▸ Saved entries
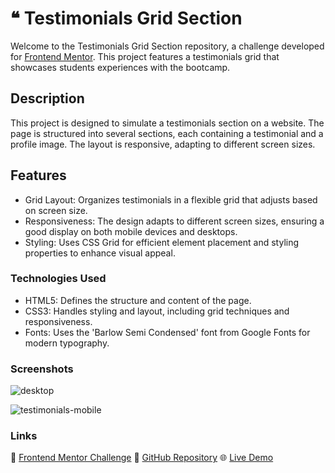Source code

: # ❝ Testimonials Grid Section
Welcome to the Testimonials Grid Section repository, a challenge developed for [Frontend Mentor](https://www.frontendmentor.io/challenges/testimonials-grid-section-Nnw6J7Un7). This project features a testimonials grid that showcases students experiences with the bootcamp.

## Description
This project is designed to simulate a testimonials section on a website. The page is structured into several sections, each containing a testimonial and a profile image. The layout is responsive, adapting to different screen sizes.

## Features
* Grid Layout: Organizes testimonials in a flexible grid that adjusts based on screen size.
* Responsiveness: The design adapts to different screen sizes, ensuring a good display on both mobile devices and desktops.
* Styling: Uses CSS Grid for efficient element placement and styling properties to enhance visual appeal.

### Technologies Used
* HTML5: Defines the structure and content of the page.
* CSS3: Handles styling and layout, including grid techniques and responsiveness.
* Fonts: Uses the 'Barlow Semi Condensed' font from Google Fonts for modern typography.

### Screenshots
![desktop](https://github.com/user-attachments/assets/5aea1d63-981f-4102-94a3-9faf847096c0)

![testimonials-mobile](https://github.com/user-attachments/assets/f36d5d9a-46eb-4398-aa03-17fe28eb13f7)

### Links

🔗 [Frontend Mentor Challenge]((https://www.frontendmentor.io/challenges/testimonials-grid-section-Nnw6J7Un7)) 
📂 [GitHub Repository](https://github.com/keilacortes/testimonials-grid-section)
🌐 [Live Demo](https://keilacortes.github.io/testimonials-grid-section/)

--

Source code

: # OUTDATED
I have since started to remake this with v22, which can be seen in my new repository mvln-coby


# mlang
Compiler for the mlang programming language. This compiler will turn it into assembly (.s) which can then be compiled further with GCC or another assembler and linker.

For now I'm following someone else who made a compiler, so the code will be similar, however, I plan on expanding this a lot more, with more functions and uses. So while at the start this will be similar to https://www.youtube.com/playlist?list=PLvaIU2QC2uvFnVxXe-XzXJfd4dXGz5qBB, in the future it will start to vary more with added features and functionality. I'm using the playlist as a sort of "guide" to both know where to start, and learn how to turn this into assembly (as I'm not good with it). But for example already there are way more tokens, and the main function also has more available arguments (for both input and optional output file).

==

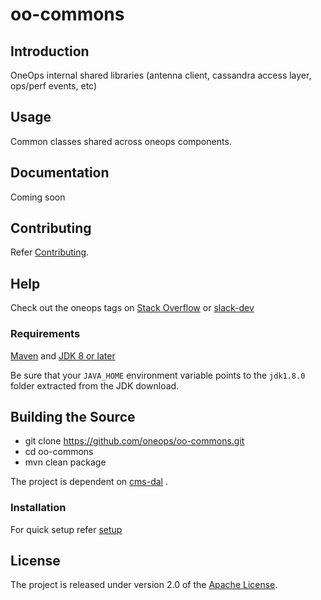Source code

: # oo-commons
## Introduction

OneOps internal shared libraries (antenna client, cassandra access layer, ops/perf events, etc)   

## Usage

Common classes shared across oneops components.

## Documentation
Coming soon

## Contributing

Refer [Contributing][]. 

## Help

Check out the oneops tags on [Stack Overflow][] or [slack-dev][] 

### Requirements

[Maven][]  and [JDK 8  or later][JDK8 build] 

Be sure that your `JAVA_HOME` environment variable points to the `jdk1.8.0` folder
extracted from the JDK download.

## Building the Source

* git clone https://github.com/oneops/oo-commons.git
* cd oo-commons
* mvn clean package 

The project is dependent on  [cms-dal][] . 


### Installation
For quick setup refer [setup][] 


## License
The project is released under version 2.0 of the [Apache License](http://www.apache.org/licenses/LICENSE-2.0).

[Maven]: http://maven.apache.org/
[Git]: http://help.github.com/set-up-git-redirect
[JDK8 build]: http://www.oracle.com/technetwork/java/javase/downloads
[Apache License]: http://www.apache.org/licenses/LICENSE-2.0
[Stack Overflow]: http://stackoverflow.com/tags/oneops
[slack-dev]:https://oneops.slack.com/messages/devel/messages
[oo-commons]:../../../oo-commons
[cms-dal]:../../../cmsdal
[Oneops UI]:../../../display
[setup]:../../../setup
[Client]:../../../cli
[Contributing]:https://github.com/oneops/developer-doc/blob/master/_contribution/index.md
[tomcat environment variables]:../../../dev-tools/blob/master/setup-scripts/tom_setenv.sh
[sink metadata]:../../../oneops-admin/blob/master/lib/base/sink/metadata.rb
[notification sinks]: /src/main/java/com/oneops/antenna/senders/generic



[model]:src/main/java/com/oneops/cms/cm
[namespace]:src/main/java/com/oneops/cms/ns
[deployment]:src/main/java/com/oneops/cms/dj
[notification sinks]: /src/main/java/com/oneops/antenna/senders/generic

▸ What the task requires
The lines you need are those containing "Maven"; find them in the records and copy them.

▸ Reply to the task
[Maven][]  and [JDK 8  or later][JDK8 build] 
[Maven]: http://maven.apache.org/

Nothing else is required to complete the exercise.